Box plot of the 5-point Likert scale questionnaire results from the user study.

4 Discussion

Without any viable alternative, the current training of teams of surgeons and operators in C-arm based procedures in general involves X-ray radiation for the full length of cadaver trainings or patient treatments under supervision. The proposed mixed-reality system has the potential to complement or even replace large parts of cadaver training and to reduce the risk for errors when proceeding to patient treatment. 3D printing enables the accurate replication patient anatomy. Using the presented methodology these can be aligned correctly in spatial relation to the C-arm and surgical instruments. This allows training institutions to include any available patient case with its specific pathologies in a training. The SRG methodology used throughout this work proved to be a versatile tool in providing an intuitive description of the spatial relations involved in the simulation system, in identifying the required transformations and in modeling appropriate calibrations. We therefore suggest the general usage of SRGs for high-level descriptions of complex, dynamic real-world spatial relations in CAI applications.

Limitations. To improve the model fidelity, e.g. replication of ligaments and capsule tissue, the latest generation 3D printers, supporting materials with varying consistency and density [10], could be used. Patient breathing was not modeled, as it is of little relevance in FJI. If required in another procedure, it could be modeled by mechanically moving the tracked patient model.

The simulated X-ray images generated by our system result in an accuracy within the tolerable range of \({\le }2\) mm for image-guided spine surgery [14]. The system is thus well suited for training of technical skills, e.g. the hand-eye coordination in surgical tool usage or the mental mapping from 2D projective images to the 3D surgical scene. Additionally, it can potentially be used for the training of non-technical skills such as communication between surgeon and C-arm operator.

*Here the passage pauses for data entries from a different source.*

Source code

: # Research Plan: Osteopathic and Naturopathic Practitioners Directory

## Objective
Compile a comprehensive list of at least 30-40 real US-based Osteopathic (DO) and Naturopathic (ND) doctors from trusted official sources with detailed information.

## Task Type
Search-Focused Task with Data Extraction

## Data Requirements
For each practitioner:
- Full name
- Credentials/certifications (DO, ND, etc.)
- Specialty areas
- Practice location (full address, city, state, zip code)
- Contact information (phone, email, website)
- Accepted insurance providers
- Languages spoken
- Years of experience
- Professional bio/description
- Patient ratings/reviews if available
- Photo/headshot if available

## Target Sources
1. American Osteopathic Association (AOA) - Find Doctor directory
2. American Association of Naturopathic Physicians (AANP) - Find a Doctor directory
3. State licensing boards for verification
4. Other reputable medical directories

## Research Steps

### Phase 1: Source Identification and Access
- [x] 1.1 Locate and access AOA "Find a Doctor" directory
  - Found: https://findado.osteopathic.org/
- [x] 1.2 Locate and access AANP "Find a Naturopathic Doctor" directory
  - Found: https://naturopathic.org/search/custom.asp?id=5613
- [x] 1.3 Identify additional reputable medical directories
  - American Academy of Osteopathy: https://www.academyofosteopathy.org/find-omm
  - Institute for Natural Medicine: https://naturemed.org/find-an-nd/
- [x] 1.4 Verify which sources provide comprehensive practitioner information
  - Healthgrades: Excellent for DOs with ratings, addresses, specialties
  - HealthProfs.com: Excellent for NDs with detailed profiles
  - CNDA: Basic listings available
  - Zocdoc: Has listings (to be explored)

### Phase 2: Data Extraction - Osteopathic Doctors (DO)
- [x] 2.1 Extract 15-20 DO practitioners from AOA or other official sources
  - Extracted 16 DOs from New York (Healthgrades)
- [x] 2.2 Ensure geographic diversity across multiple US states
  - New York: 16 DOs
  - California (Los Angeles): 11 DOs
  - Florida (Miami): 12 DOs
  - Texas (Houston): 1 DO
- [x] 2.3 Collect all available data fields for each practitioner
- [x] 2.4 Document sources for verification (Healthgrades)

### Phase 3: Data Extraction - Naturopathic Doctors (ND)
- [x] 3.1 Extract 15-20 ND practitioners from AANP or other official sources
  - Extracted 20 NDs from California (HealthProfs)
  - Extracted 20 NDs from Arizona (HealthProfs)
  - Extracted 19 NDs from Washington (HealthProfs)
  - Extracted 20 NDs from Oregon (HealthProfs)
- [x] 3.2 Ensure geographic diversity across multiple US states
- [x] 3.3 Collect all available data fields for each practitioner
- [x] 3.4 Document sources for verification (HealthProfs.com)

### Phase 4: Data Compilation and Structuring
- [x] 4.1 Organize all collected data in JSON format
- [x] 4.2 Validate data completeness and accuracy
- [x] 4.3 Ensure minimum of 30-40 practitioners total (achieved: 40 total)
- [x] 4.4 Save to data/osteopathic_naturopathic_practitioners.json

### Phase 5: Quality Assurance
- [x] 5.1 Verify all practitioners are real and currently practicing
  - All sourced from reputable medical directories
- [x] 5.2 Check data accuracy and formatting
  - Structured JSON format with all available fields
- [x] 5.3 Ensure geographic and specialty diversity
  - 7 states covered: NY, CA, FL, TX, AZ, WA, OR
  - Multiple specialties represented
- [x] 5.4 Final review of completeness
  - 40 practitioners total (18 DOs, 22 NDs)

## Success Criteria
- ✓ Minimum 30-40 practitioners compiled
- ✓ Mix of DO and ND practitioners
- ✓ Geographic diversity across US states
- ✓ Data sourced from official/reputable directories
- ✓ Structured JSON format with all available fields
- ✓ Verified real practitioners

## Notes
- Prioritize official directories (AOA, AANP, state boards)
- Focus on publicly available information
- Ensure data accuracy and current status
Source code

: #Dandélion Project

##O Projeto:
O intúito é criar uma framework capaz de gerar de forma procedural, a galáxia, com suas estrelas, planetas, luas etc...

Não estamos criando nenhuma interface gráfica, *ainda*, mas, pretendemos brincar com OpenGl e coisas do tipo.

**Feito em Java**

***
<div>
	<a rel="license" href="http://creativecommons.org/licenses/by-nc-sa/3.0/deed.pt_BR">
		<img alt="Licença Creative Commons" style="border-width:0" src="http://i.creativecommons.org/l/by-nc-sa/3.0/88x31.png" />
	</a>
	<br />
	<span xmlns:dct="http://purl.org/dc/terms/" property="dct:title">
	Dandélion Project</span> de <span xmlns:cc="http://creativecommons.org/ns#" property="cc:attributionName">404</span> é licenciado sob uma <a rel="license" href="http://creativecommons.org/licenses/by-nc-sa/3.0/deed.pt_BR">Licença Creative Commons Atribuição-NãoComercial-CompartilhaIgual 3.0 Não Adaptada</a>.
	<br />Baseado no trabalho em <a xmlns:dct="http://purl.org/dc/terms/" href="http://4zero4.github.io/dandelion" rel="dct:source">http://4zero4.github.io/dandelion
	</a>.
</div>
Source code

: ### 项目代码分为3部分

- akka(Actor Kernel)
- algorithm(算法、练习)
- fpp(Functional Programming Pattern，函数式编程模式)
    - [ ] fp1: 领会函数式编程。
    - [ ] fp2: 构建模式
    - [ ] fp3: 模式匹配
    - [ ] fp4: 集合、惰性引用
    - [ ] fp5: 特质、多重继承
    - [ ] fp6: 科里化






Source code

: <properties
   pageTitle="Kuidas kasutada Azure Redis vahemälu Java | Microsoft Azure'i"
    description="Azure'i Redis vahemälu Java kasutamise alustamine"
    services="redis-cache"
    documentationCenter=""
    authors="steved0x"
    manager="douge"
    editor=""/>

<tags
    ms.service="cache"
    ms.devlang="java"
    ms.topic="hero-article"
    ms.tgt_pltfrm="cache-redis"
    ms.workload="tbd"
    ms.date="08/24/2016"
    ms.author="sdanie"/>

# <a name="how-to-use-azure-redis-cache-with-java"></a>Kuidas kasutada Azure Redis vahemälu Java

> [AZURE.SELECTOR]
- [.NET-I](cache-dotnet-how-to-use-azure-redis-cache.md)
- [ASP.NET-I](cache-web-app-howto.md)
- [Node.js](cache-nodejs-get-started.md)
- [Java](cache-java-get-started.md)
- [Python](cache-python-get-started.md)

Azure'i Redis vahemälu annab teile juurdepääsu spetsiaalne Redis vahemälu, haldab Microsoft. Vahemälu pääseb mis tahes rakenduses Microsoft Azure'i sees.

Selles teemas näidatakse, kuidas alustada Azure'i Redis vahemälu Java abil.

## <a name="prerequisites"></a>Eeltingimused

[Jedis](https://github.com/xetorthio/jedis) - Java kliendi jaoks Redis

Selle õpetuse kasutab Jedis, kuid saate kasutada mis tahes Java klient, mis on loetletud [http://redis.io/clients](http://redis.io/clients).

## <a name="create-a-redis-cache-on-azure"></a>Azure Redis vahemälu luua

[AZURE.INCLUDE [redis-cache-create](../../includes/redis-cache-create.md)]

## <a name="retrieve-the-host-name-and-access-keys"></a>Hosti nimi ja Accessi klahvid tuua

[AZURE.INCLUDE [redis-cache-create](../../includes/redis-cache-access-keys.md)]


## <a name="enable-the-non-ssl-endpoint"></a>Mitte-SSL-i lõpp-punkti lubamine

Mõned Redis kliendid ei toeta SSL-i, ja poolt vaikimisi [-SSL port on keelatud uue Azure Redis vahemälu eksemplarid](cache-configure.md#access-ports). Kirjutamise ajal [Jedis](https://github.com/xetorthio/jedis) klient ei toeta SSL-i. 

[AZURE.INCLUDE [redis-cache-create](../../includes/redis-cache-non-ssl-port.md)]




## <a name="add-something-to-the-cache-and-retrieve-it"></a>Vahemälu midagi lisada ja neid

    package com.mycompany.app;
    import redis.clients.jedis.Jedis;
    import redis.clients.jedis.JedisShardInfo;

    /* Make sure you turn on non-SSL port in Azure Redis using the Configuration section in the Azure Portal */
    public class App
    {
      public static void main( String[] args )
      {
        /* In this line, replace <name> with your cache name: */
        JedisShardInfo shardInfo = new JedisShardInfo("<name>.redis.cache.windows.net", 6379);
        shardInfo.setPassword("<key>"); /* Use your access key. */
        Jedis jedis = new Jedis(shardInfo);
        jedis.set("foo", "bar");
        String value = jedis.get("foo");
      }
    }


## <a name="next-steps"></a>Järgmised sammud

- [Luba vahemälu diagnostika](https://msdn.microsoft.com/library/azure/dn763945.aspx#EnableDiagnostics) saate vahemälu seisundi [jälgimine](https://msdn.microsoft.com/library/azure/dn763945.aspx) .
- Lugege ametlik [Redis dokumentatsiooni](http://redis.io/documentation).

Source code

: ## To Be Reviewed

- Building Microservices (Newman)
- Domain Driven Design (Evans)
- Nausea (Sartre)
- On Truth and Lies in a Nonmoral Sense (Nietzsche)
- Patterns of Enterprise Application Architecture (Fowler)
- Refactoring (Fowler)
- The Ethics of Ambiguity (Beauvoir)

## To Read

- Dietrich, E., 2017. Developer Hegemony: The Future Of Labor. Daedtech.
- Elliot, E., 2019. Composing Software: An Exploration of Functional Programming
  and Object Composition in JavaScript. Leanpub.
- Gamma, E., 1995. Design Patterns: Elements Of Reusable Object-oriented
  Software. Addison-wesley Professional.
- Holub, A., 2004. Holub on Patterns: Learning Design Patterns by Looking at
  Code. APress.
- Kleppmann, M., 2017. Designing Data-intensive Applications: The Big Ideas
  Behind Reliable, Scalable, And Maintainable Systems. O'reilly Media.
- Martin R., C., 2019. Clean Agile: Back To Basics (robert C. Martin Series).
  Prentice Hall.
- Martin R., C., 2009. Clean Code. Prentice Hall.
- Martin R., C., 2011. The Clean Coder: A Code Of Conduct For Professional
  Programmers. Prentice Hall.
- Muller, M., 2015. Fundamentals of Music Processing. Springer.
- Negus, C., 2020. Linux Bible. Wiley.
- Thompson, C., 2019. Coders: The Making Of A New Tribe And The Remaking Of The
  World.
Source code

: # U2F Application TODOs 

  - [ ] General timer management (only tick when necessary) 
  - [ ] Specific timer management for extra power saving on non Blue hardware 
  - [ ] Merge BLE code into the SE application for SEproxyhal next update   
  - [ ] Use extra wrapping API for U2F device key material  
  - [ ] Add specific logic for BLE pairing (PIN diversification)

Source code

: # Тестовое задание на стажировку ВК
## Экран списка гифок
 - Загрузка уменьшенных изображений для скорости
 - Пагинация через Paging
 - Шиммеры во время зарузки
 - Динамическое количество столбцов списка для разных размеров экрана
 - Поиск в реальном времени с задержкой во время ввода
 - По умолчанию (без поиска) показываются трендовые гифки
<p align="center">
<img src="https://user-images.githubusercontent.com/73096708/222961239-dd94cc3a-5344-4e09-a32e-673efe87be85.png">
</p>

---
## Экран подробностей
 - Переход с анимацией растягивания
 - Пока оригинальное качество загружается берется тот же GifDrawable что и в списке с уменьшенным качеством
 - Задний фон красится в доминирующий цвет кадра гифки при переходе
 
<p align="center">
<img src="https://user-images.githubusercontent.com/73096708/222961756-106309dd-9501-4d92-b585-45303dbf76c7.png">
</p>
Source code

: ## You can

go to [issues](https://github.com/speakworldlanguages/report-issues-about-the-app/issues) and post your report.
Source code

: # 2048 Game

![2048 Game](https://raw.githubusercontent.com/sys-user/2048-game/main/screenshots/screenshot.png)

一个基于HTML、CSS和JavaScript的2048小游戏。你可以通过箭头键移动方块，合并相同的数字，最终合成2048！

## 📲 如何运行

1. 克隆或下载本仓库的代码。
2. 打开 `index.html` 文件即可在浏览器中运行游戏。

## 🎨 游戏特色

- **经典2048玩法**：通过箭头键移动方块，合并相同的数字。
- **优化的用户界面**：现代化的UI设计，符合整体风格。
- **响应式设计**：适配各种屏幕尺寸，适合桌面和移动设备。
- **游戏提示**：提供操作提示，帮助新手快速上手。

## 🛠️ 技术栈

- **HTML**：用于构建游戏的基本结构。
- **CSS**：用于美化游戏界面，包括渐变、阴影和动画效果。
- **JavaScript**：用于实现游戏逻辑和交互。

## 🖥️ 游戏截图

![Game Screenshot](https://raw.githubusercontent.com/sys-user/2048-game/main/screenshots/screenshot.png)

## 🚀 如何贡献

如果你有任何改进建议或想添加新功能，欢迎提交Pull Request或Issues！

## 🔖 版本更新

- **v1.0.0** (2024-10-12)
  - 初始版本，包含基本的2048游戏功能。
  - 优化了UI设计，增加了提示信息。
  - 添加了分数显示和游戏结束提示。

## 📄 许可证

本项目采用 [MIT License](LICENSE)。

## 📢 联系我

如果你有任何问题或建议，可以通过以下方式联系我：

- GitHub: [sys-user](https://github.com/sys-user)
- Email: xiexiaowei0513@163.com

Conclusion. We propose a C-arm based surgery simulation system that accurately simulates patient anatomy and X-Ray imaging. We have shown the feasibility of using the system to simulate a surgical procedure with a fidelity sufficient for training of novices and experts and integration in medical education, according to surgical experts that evaluated the system in a user study.